What to do: Line by line, the data below should be set down unchanged, with images excluded.

◆ ◆ ◆ ◆ ◆ ◆ ◆

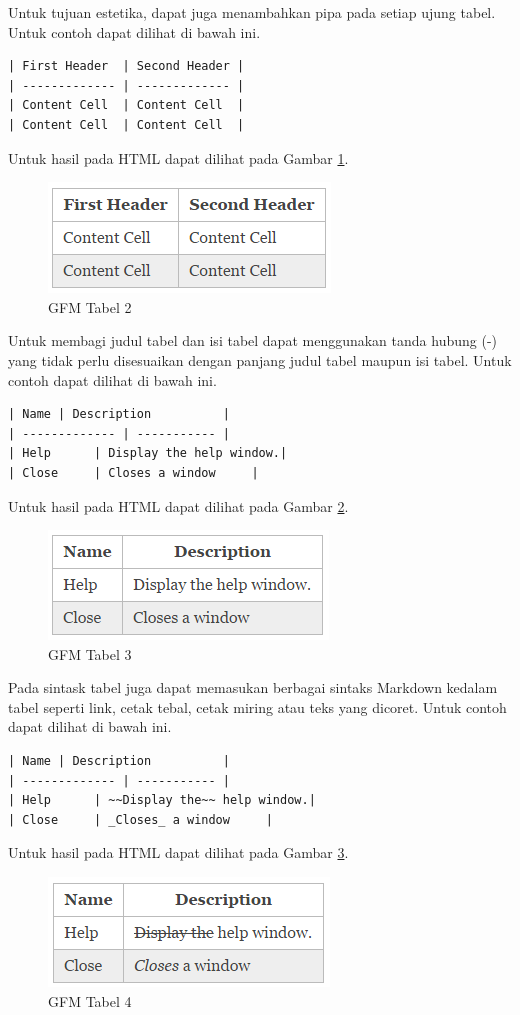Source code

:\begin{itemize}
\begin{itemize}
\begin{itemize}
Untuk tujuan estetika, dapat juga menambahkan pipa pada setiap ujung tabel.
Untuk contoh dapat dilihat di bawah ini.
\begin{lstlisting}[basicstyle=\footnotesize]
| First Header  | Second Header |
| ------------- | ------------- |
| Content Cell  | Content Cell  |
| Content Cell  | Content Cell  |
\end{lstlisting}
Untuk hasil pada HTML dapat dilihat pada Gambar \ref{fig:t2}.
\begin{figure}[H]
\centering
\includegraphics[scale=1]{Gambar/t2.png}
\caption[GFM Tabel 2]{GFM Tabel 2}
\label{fig:t2}
\end{figure}

Untuk membagi judul tabel dan isi tabel dapat menggunakan tanda hubung (-) yang tidak perlu disesuaikan dengan panjang judul tabel maupun isi tabel. Untuk contoh dapat dilihat di bawah ini.
\begin{lstlisting}[basicstyle=\footnotesize]
| Name | Description          |
| ------------- | ----------- |
| Help      | Display the help window.|
| Close     | Closes a window     |
\end{lstlisting}
Untuk hasil pada HTML dapat dilihat pada Gambar \ref{fig:t3}.
\begin{figure}[H]
\centering
\includegraphics[scale=1]{Gambar/t3.png}
\caption[GFM Tabel 3]{GFM Tabel 3}
\label{fig:t3}
\end{figure}

Pada sintask tabel juga dapat memasukan berbagai sintaks Markdown kedalam tabel seperti link, cetak tebal, cetak miring atau teks yang dicoret. Untuk contoh dapat dilihat di bawah ini.
\begin{lstlisting}[basicstyle=\footnotesize]
| Name | Description          |
| ------------- | ----------- |
| Help      | ~~Display the~~ help window.|
| Close     | _Closes_ a window     |
\end{lstlisting}
Untuk hasil pada HTML dapat dilihat pada Gambar \ref{fig:t4}.
\begin{figure}[H]
\centering
\includegraphics[scale=1]{Gambar/t4.png}
\caption[GFM Tabel 4]{GFM Tabel 4}
\label{fig:t4}
\end{figure}


\end{itemize}
\end{itemize}
\end{itemize}
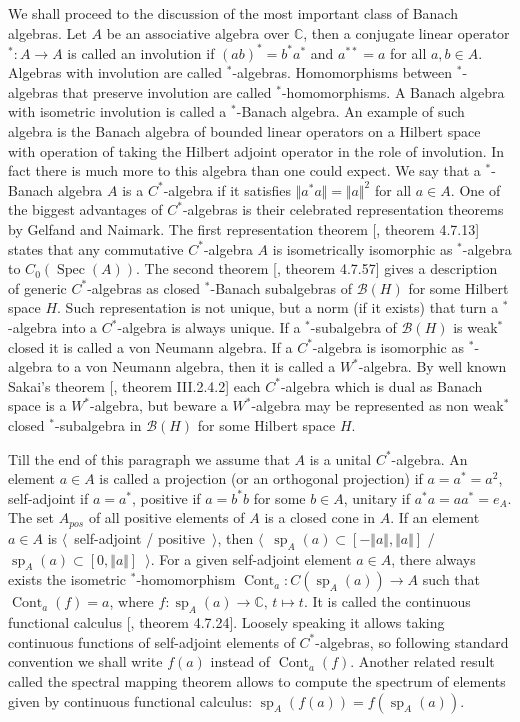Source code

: We shall proceed to the discussion of the most important class of Banach
algebras. Let $A$ be an associative algebra over $\mathbb{C}$, then a conjugate
linear operator ${}^*:A\to A$ is called an involution if ${(ab)}^*=b^*a^*$ and
$a^{**}=a$ for all $a,b\in A$. Algebras with involution are called
${}^*$-algebras. Homomorphisms between ${}^*$-algebras that preserve involution
are called ${}^*$-homomorphisms. A Banach algebra with isometric involution is
called a ${}^*$-Banach algebra. An example of such algebra is the Banach algebra
of bounded linear operators on a Hilbert space with operation of taking the
Hilbert adjoint operator in the role of involution. In fact there is much more
to this algebra than one could expect. We say that a ${}^*$-Banach algebra $A$
is a $C^*$-algebra if it satisfies $\Vert a^*a\Vert=\Vert a\Vert^2$ for all
$a\in A$. One of the biggest advantages of $C^*$-algebras is their celebrated
representation theorems by Gelfand and Naimark. The first representation theorem
[\cite{HelBanLocConvAlg}, theorem 4.7.13] states that any commutative
$C^*$-algebra $A$ is isometrically isomorphic as ${}^*$-algebra to
$C_0(\operatorname{Spec}(A))$. The second theorem [\cite{HelBanLocConvAlg},
theorem 4.7.57] gives a description of generic $C^*$-algebras as closed
${}^*$-Banach subalgebras of $\mathcal{B}(H)$ for some Hilbert space $H$. Such
representation is not unique, but a norm (if it exists) that turn a
${}^*$-algebra into a $C^*$-algebra is always unique. If a ${}^*$-subalgebra of
$\mathcal{B}(H)$ is weak${}^*$ closed it is called a von Neumann algebra. If a
$C^*$-algebra is isomorphic as ${}^*$-algebra to a von Neumann algebra, then it is
called a $W^*$-algebra. By well known Sakai's theorem [\cite{BlackadarOpAlg},
theorem III.2.4.2] each $C^*$-algebra which is dual as Banach space is a
$W^*$-algebra, but beware a $W^*$-algebra may be represented as non weak${}^*$
closed ${}^*$-subalgebra in $\mathcal{B}(H)$ for some Hilbert space $H$. 

Till the end of this paragraph we assume that $A$ is a unital $C^*$-algebra. 
An element $a\in A$ is called a projection (or an orthogonal projection) 
if $a=a^*=a^2$, self-adjoint if $a=a^*$, positive if $a=b^*b$ for 
some $b\in A$, unitary if $a^*a=aa^*=e_A$. The set $A_{pos}$ of all positive 
elements of $A$ is a closed cone in $A$. If an element $a\in A$ 
is $\langle$~self-adjoint / positive~$\rangle$, then
$\langle$~$\operatorname{sp}_A(a)\subset[-\Vert a\Vert, \Vert a\Vert]$ /
$\operatorname{sp}_A(a)\subset[0,\Vert a\Vert]$~$\rangle$. For a given
self-adjoint element $a\in A$, there always exists the isometric
${}^*$-homomorphism $\operatorname{Cont}_a:C(\operatorname{sp}_A(a))\to A$ such
that $\operatorname{Cont}_a(f)=a$, where
$f:\operatorname{sp}_A(a)\to\mathbb{C},\, t\mapsto t$. It is called the continuous
functional calculus [\cite{HelBanLocConvAlg}, theorem 4.7.24]. Loosely speaking
it allows taking continuous functions of self-adjoint elements of
$C^*$-algebras, so following standard convention we shall write $f(a)$ instead
of $\operatorname{Cont}_a(f)$. Another related result called the spectral
mapping theorem allows to compute the spectrum of elements given by continuous
functional calculus: $\operatorname{sp}_A(f(a))=f(\operatorname{sp}_A(a))$.

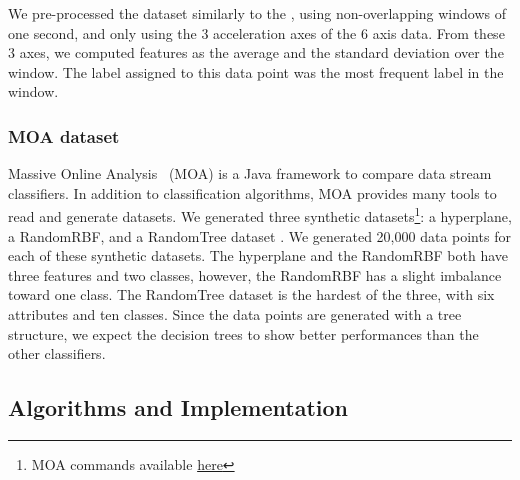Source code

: We pre-processed the dataset similarly to the
\banosdataset, using non-overlapping windows of
one second, and only using the 3 acceleration axes
of the 6 axis data. From these 3 axes, we computed
features as the average and the standard deviation
over the window. The label assigned to this data
point was the most frequent label in the window.

\subsubsection{MOA dataset}
Massive Online Analysis~\cite{moa} (MOA) is a Java framework to compare
data stream classifiers. In addition to classification algorithms, MOA provides many
tools to read and generate datasets.
We generated three synthetic datasets\footnote{MOA commands available \href{https://github.com/azazel7/paper-benchmark/blob/e0c9a94d0d17490f7ab14293dec20b8322a6447c/Makefile\#L90}{here}}:
a hyperplane, a RandomRBF, and a RandomTree
dataset . We generated 20,000 data points
 for each of these synthetic datasets.
The hyperplane and the RandomRBF both have three features and two classes, however, the RandomRBF has a slight imbalance toward one class.
The RandomTree dataset is the hardest of the three, with six attributes and
ten classes. Since the data points are generated with a tree structure, we
expect the decision trees to show better performances than the other
classifiers.

\subsection{Algorithms and Implementation}




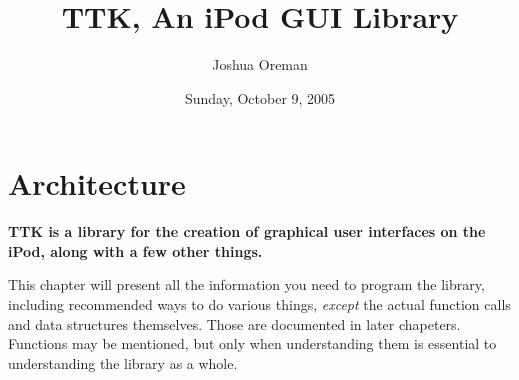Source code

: \documentclass[12pt,letterpaper]{report}
\title{TTK, An iPod GUI Library}
\author{Joshua Oreman}
\date{Sunday, October 9, 2005}
\begin{document}
\maketitle
\tableofcontents

\chapter{Architecture}
{\bf TTK is a library for the creation of graphical user interfaces on the iPod, along with a few other things.}

\noindent This chapter will present all the information you need to program the library, including
recommended ways to do various things, \emph{except} the actual function calls and data structures themselves.
Those are documented in later chapeters. Functions may be mentioned, but only when understanding
them is essential to understanding the library as a whole.
\end{document}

◆ ◆ ◆ ◆ ◆ ◆ ◆

Finished exercise:
Source code

:\begin{itemize}
\begin{itemize}
\begin{itemize}
Untuk tujuan estetika, dapat juga menambahkan pipa pada setiap ujung tabel.
Untuk contoh dapat dilihat di bawah ini.
\begin{lstlisting}[basicstyle=\footnotesize]
| First Header  | Second Header |
| ------------- | ------------- |
| Content Cell  | Content Cell  |
| Content Cell  | Content Cell  |
\end{lstlisting}
Untuk hasil pada HTML dapat dilihat pada Gambar \ref{fig:t2}.
\begin{figure}[H]
\centering
\includegraphics[scale=1]{Gambar/t2.png}
\caption[GFM Tabel 2]{GFM Tabel 2}
\label{fig:t2}
\end{figure}

Untuk membagi judul tabel dan isi tabel dapat menggunakan tanda hubung (-) yang tidak perlu disesuaikan dengan panjang judul tabel maupun isi tabel. Untuk contoh dapat dilihat di bawah ini.
\begin{lstlisting}[basicstyle=\footnotesize]
| Name | Description          |
| ------------- | ----------- |
| Help      | Display the help window.|
| Close     | Closes a window     |
\end{lstlisting}
Untuk hasil pada HTML dapat dilihat pada Gambar \ref{fig:t3}.
\begin{figure}[H]
\centering
\includegraphics[scale=1]{Gambar/t3.png}
\caption[GFM Tabel 3]{GFM Tabel 3}
\label{fig:t3}
\end{figure}

Pada sintask tabel juga dapat memasukan berbagai sintaks Markdown kedalam tabel seperti link, cetak tebal, cetak miring atau teks yang dicoret. Untuk contoh dapat dilihat di bawah ini.
\begin{lstlisting}[basicstyle=\footnotesize]
| Name | Description          |
| ------------- | ----------- |
| Help      | ~~Display the~~ help window.|
| Close     | _Closes_ a window     |
\end{lstlisting}
Untuk hasil pada HTML dapat dilihat pada Gambar \ref{fig:t4}.
\begin{figure}[H]
\centering
\includegraphics[scale=1]{Gambar/t4.png}
\caption[GFM Tabel 4]{GFM Tabel 4}
\label{fig:t4}
\end{figure}


\end{itemize}
\end{itemize}
\end{itemize}
Source code

: We shall proceed to the discussion of the most important class of Banach
algebras. Let $A$ be an associative algebra over $\mathbb{C}$, then a conjugate
linear operator ${}^*:A\to A$ is called an involution if ${(ab)}^*=b^*a^*$ and
$a^{**}=a$ for all $a,b\in A$. Algebras with involution are called
${}^*$-algebras. Homomorphisms between ${}^*$-algebras that preserve involution
are called ${}^*$-homomorphisms. A Banach algebra with isometric involution is
called a ${}^*$-Banach algebra. An example of such algebra is the Banach algebra
of bounded linear operators on a Hilbert space with operation of taking the
Hilbert adjoint operator in the role of involution. In fact there is much more
to this algebra than one could expect. We say that a ${}^*$-Banach algebra $A$
is a $C^*$-algebra if it satisfies $\Vert a^*a\Vert=\Vert a\Vert^2$ for all
$a\in A$. One of the biggest advantages of $C^*$-algebras is their celebrated
representation theorems by Gelfand and Naimark. The first representation theorem
[\cite{HelBanLocConvAlg}, theorem 4.7.13] states that any commutative
$C^*$-algebra $A$ is isometrically isomorphic as ${}^*$-algebra to
$C_0(\operatorname{Spec}(A))$. The second theorem [\cite{HelBanLocConvAlg},
theorem 4.7.57] gives a description of generic $C^*$-algebras as closed
${}^*$-Banach subalgebras of $\mathcal{B}(H)$ for some Hilbert space $H$. Such
representation is not unique, but a norm (if it exists) that turn a
${}^*$-algebra into a $C^*$-algebra is always unique. If a ${}^*$-subalgebra of
$\mathcal{B}(H)$ is weak${}^*$ closed it is called a von Neumann algebra. If a
$C^*$-algebra is isomorphic as ${}^*$-algebra to a von Neumann algebra, then it is
called a $W^*$-algebra. By well known Sakai's theorem [\cite{BlackadarOpAlg},
theorem III.2.4.2] each $C^*$-algebra which is dual as Banach space is a
$W^*$-algebra, but beware a $W^*$-algebra may be represented as non weak${}^*$
closed ${}^*$-subalgebra in $\mathcal{B}(H)$ for some Hilbert space $H$. 

Till the end of this paragraph we assume that $A$ is a unital $C^*$-algebra. 
An element $a\in A$ is called a projection (or an orthogonal projection) 
if $a=a^*=a^2$, self-adjoint if $a=a^*$, positive if $a=b^*b$ for 
some $b\in A$, unitary if $a^*a=aa^*=e_A$. The set $A_{pos}$ of all positive 
elements of $A$ is a closed cone in $A$. If an element $a\in A$ 
is $\langle$~self-adjoint / positive~$\rangle$, then
$\langle$~$\operatorname{sp}_A(a)\subset[-\Vert a\Vert, \Vert a\Vert]$ /
$\operatorname{sp}_A(a)\subset[0,\Vert a\Vert]$~$\rangle$. For a given
self-adjoint element $a\in A$, there always exists the isometric
${}^*$-homomorphism $\operatorname{Cont}_a:C(\operatorname{sp}_A(a))\to A$ such
that $\operatorname{Cont}_a(f)=a$, where
$f:\operatorname{sp}_A(a)\to\mathbb{C},\, t\mapsto t$. It is called the continuous
functional calculus [\cite{HelBanLocConvAlg}, theorem 4.7.24]. Loosely speaking
it allows taking continuous functions of self-adjoint elements of
$C^*$-algebras, so following standard convention we shall write $f(a)$ instead
of $\operatorname{Cont}_a(f)$. Another related result called the spectral
mapping theorem allows to compute the spectrum of elements given by continuous
functional calculus: $\operatorname{sp}_A(f(a))=f(\operatorname{sp}_A(a))$.

Source code

: We pre-processed the dataset similarly to the
\banosdataset, using non-overlapping windows of
one second, and only using the 3 acceleration axes
of the 6 axis data. From these 3 axes, we computed
features as the average and the standard deviation
over the window. The label assigned to this data
point was the most frequent label in the window.

\subsubsection{MOA dataset}
Massive Online Analysis~\cite{moa} (MOA) is a Java framework to compare
data stream classifiers. In addition to classification algorithms, MOA provides many
tools to read and generate datasets.
We generated three synthetic datasets\footnote{MOA commands available \href{https://github.com/azazel7/paper-benchmark/blob/e0c9a94d0d17490f7ab14293dec20b8322a6447c/Makefile\#L90}{here}}:
a hyperplane, a RandomRBF, and a RandomTree
dataset . We generated 20,000 data points
 for each of these synthetic datasets.
The hyperplane and the RandomRBF both have three features and two classes, however, the RandomRBF has a slight imbalance toward one class.
The RandomTree dataset is the hardest of the three, with six attributes and
ten classes. Since the data points are generated with a tree structure, we
expect the decision trees to show better performances than the other
classifiers.

\subsection{Algorithms and Implementation}




Source code

: \documentclass[12pt,letterpaper]{report}
\title{TTK, An iPod GUI Library}
\author{Joshua Oreman}
\date{Sunday, October 9, 2005}
\begin{document}
\maketitle
\tableofcontents

\chapter{Architecture}
{\bf TTK is a library for the creation of graphical user interfaces on the iPod, along with a few other things.}

\noindent This chapter will present all the information you need to program the library, including
recommended ways to do various things, \emph{except} the actual function calls and data structures themselves.
Those are documented in later chapeters. Functions may be mentioned, but only when understanding
them is essential to understanding the library as a whole.
\end{document}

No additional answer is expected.